● YOUR ASSIGNMENT: Somewhere below, one line contains "npm run build</br>" and a later line contains "it should say". Output those two lines and everything between them exactly, and nothing else.

● SUPPLIED RECORDS:
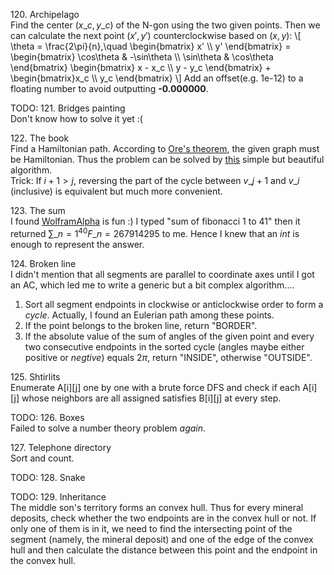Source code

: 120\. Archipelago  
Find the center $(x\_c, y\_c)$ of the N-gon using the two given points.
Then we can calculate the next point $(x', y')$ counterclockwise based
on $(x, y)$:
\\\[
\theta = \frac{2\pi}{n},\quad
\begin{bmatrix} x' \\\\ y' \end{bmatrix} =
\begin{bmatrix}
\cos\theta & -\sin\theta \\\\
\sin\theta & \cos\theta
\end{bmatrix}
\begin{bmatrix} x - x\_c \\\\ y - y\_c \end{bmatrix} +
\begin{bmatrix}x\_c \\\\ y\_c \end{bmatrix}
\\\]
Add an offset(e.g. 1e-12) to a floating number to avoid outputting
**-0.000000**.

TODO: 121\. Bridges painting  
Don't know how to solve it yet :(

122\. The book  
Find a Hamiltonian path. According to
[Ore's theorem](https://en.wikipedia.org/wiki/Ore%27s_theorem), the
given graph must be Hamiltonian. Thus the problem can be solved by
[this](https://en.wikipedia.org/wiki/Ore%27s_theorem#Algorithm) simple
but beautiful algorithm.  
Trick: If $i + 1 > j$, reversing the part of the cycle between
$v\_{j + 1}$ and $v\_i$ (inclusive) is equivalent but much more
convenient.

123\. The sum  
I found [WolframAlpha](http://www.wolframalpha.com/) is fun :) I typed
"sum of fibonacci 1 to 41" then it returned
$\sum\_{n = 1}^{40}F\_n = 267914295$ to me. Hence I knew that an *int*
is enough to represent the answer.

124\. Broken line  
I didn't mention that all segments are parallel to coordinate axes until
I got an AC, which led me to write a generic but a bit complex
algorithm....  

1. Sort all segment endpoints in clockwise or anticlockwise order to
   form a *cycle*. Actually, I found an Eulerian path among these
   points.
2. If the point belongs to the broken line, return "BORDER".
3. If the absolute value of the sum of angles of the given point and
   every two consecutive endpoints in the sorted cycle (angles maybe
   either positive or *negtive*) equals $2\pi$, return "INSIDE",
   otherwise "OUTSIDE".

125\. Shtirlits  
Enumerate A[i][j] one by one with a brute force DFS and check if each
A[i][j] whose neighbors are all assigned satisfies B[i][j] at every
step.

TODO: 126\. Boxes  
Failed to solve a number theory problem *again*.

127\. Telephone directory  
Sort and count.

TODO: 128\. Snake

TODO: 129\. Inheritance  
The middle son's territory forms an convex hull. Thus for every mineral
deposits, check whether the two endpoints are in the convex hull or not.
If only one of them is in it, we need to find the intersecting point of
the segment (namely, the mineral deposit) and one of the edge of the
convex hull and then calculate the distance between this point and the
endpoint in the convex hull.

--

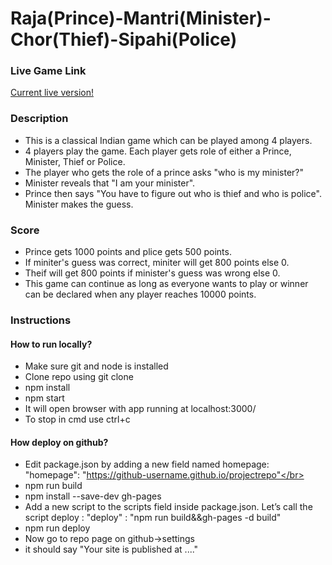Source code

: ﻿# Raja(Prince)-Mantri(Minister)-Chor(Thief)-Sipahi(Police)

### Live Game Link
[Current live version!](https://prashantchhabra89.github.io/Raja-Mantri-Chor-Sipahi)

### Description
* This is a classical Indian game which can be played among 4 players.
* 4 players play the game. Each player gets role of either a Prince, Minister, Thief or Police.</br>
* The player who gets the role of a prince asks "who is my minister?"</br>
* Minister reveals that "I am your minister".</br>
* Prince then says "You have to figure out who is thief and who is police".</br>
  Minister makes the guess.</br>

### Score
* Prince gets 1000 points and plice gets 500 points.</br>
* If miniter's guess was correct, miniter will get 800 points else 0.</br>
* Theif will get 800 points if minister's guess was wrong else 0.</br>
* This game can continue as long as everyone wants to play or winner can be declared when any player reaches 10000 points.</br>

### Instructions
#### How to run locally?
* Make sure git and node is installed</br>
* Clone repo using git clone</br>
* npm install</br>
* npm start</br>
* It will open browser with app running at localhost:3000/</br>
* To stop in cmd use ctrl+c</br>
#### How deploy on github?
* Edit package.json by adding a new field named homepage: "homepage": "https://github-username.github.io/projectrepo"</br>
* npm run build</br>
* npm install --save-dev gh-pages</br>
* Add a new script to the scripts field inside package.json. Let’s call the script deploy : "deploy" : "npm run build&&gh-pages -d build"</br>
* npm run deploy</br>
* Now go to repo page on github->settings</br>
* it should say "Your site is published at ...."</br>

● RESULT OF THIS EXERCISE:
* npm run build</br>
* npm install --save-dev gh-pages</br>
* Add a new script to the scripts field inside package.json. Let’s call the script deploy : "deploy" : "npm run build&&gh-pages -d build"</br>
* npm run deploy</br>
* Now go to repo page on github->settings</br>
* it should say "Your site is published at ...."</br>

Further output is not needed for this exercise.